- _WHAT THE EXERCISE ASKS_
Using the records below, quote only the span that opens with the line containing "artists, advocating for" and closes with the line containing "also redefined what", exactly and inclusively.

[Records from a data source]

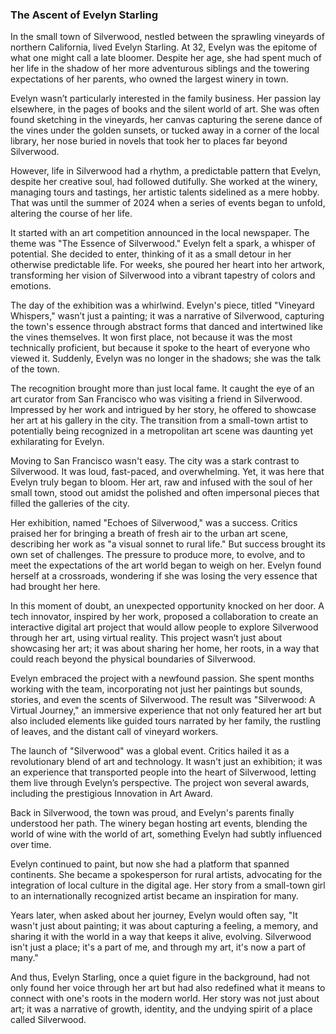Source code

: ### The Ascent of Evelyn Starling

In the small town of Silverwood, nestled between the sprawling vineyards of northern California, lived Evelyn Starling.
At 32, Evelyn was the epitome of what one might call a late bloomer. Despite her age, she had spent much of her life in
the shadow of her more adventurous siblings and the towering expectations of her parents, who owned the largest winery
in town.

Evelyn wasn’t particularly interested in the family business. Her passion lay elsewhere, in the pages of books and the
silent world of art. She was often found sketching in the vineyards, her canvas capturing the serene dance of the vines
under the golden sunsets, or tucked away in a corner of the local library, her nose buried in novels that took her to
places far beyond Silverwood.

However, life in Silverwood had a rhythm, a predictable pattern that Evelyn, despite her creative soul, had followed
dutifully. She worked at the winery, managing tours and tastings, her artistic talents sidelined as a mere hobby. That
was until the summer of 2024 when a series of events began to unfold, altering the course of her life.

It started with an art competition announced in the local newspaper. The theme was "The Essence of Silverwood." Evelyn
felt a spark, a whisper of potential. She decided to enter, thinking of it as a small detour in her otherwise
predictable life. For weeks, she poured her heart into her artwork, transforming her vision of Silverwood into a vibrant
tapestry of colors and emotions.

The day of the exhibition was a whirlwind. Evelyn's piece, titled "Vineyard Whispers," wasn’t just a painting; it was a
narrative of Silverwood, capturing the town's essence through abstract forms that danced and intertwined like the vines
themselves. It won first place, not because it was the most technically proficient, but because it spoke to the heart of
everyone who viewed it. Suddenly, Evelyn was no longer in the shadows; she was the talk of the town.

The recognition brought more than just local fame. It caught the eye of an art curator from San Francisco who was
visiting a friend in Silverwood. Impressed by her work and intrigued by her story, he offered to showcase her art at his
gallery in the city. The transition from a small-town artist to potentially being recognized in a metropolitan art scene
was daunting yet exhilarating for Evelyn.

Moving to San Francisco wasn't easy. The city was a stark contrast to Silverwood. It was loud, fast-paced, and
overwhelming. Yet, it was here that Evelyn truly began to bloom. Her art, raw and infused with the soul of her small
town, stood out amidst the polished and often impersonal pieces that filled the galleries of the city.

Her exhibition, named "Echoes of Silverwood," was a success. Critics praised her for bringing a breath of fresh air to
the urban art scene, describing her work as "a visual sonnet to rural life." But success brought its own set of
challenges. The pressure to produce more, to evolve, and to meet the expectations of the art world began to weigh on
her. Evelyn found herself at a crossroads, wondering if she was losing the very essence that had brought her here.

In this moment of doubt, an unexpected opportunity knocked on her door. A tech innovator, inspired by her work, proposed
a collaboration to create an interactive digital art project that would allow people to explore Silverwood through her
art, using virtual reality. This project wasn’t just about showcasing her art; it was about sharing her home, her roots,
in a way that could reach beyond the physical boundaries of Silverwood.

Evelyn embraced the project with a newfound passion. She spent months working with the team, incorporating not just her
paintings but sounds, stories, and even the scents of Silverwood. The result was "Silverwood: A Virtual Journey," an
immersive experience that not only featured her art but also included elements like guided tours narrated by her family,
the rustling of leaves, and the distant call of vineyard workers.

The launch of "Silverwood" was a global event. Critics hailed it as a revolutionary blend of art and technology. It
wasn't just an exhibition; it was an experience that transported people into the heart of Silverwood, letting them live
through Evelyn’s perspective. The project won several awards, including the prestigious Innovation in Art Award.

Back in Silverwood, the town was proud, and Evelyn's parents finally understood her path. The winery began hosting art
events, blending the world of wine with the world of art, something Evelyn had subtly influenced over time.

Evelyn continued to paint, but now she had a platform that spanned continents. She became a spokesperson for rural
artists, advocating for the integration of local culture in the digital age. Her story from a small-town girl to an
internationally recognized artist became an inspiration for many.

Years later, when asked about her journey, Evelyn would often say, "It wasn't just about painting; it was about
capturing a feeling, a memory, and sharing it with the world in a way that keeps it alive, evolving. Silverwood isn't
just a place; it's a part of me, and through my art, it's now a part of many."

And thus, Evelyn Starling, once a quiet figure in the background, had not only found her voice through her art but had
also redefined what it means to connect with one's roots in the modern world. Her story was not just about art; it was a
narrative of growth, identity, and the undying spirit of a place called Silverwood.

- _EXERCISE OUTPUT_
artists, advocating for the integration of local culture in the digital age. Her story from a small-town girl to an
internationally recognized artist became an inspiration for many.

Years later, when asked about her journey, Evelyn would often say, "It wasn't just about painting; it was about
capturing a feeling, a memory, and sharing it with the world in a way that keeps it alive, evolving. Silverwood isn't
just a place; it's a part of me, and through my art, it's now a part of many."

And thus, Evelyn Starling, once a quiet figure in the background, had not only found her voice through her art but had
also redefined what it means to connect with one's roots in the modern world. Her story was not just about art; it was a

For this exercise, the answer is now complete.